** Opening Input block **
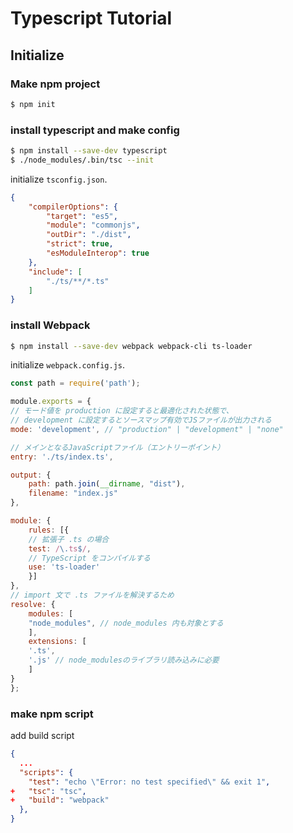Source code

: # Typescript Tutorial

## Initialize 

### Make npm project

```bash
$ npm init
```

### install typescript and make config

```bash
$ npm install --save-dev typescript
$ ./node_modules/.bin/tsc --init
```

initialize `tsconfig.json`.

```json
{
    "compilerOptions": {
        "target": "es5",
        "module": "commonjs",
        "outDir": "./dist",
        "strict": true,
        "esModuleInterop": true
    },
    "include": [
        "./ts/**/*.ts"
    ]
}
```


### install Webpack

```bash
$ npm install --save-dev webpack webpack-cli ts-loader
```

initialize `webpack.config.js`.

```js
const path = require('path');

module.exports = {
// モード値を production に設定すると最適化された状態で、
// development に設定するとソースマップ有効でJSファイルが出力される
mode: 'development', // "production" | "development" | "none"

// メインとなるJavaScriptファイル（エントリーポイント）
entry: './ts/index.ts',

output: {
    path: path.join(__dirname, "dist"),
    filename: "index.js"
},

module: {
    rules: [{
    // 拡張子 .ts の場合
    test: /\.ts$/,
    // TypeScript をコンパイルする
    use: 'ts-loader'
    }]
},
// import 文で .ts ファイルを解決するため
resolve: {
    modules: [
    "node_modules", // node_modules 内も対象とする
    ],
    extensions: [
    '.ts',
    '.js' // node_modulesのライブラリ読み込みに必要
    ]
}
};
```

### make npm script
add build script
```json
{
  ...
  "scripts": {
    "test": "echo \"Error: no test specified\" && exit 1",
+   "tsc": "tsc",    
+   "build": "webpack"
  },
}
```

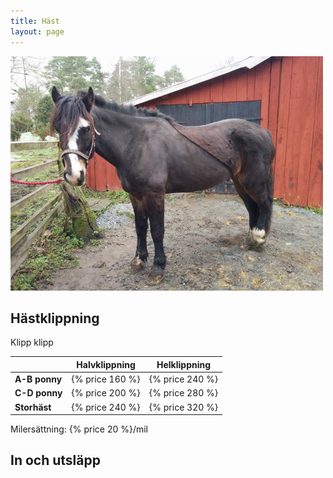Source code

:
 ```yaml
---
title: Häst
layout: page
---
```


![Lycke](/bilder/lycke.jpg)

## Hästklippning

Klipp klipp

|               | Halvklippning   | Helklippning    |
|---------------|-----------------|-----------------|
| **A-B ponny** | {% price 160 %} | {% price 240 %} |
| **C-D ponny** | {% price 200 %} | {% price 280 %} |
| **Storhäst**  | {% price 240 %} | {% price 320 %} |

Milersättning: {% price 20 %}/mil

## In och utsläpp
** Closing Input block **
What you should do -> Each record above must be returned exactly as written, with its pictures omitted.

Exercise result ->
Source code

: # Typescript Tutorial

## Initialize 

### Make npm project

```bash
$ npm init
```

### install typescript and make config

```bash
$ npm install --save-dev typescript
$ ./node_modules/.bin/tsc --init
```

initialize `tsconfig.json`.

```json
{
    "compilerOptions": {
        "target": "es5",
        "module": "commonjs",
        "outDir": "./dist",
        "strict": true,
        "esModuleInterop": true
    },
    "include": [
        "./ts/**/*.ts"
    ]
}
```


### install Webpack

```bash
$ npm install --save-dev webpack webpack-cli ts-loader
```

initialize `webpack.config.js`.

```js
const path = require('path');

module.exports = {
// モード値を production に設定すると最適化された状態で、
// development に設定するとソースマップ有効でJSファイルが出力される
mode: 'development', // "production" | "development" | "none"

// メインとなるJavaScriptファイル（エントリーポイント）
entry: './ts/index.ts',

output: {
    path: path.join(__dirname, "dist"),
    filename: "index.js"
},

module: {
    rules: [{
    // 拡張子 .ts の場合
    test: /\.ts$/,
    // TypeScript をコンパイルする
    use: 'ts-loader'
    }]
},
// import 文で .ts ファイルを解決するため
resolve: {
    modules: [
    "node_modules", // node_modules 内も対象とする
    ],
    extensions: [
    '.ts',
    '.js' // node_modulesのライブラリ読み込みに必要
    ]
}
};
```

### make npm script
add build script
```json
{
  ...
  "scripts": {
    "test": "echo \"Error: no test specified\" && exit 1",
+   "tsc": "tsc",    
+   "build": "webpack"
  },
}
```

Source code

:
 ```yaml
---
title: Häst
layout: page
---
```


![Lycke](/bilder/lycke.jpg)

## Hästklippning

Klipp klipp

|               | Halvklippning   | Helklippning    |
|---------------|-----------------|-----------------|
| **A-B ponny** | {% price 160 %} | {% price 240 %} |
| **C-D ponny** | {% price 200 %} | {% price 280 %} |
| **Storhäst**  | {% price 240 %} | {% price 320 %} |

Milersättning: {% price 20 %}/mil

## In och utsläpp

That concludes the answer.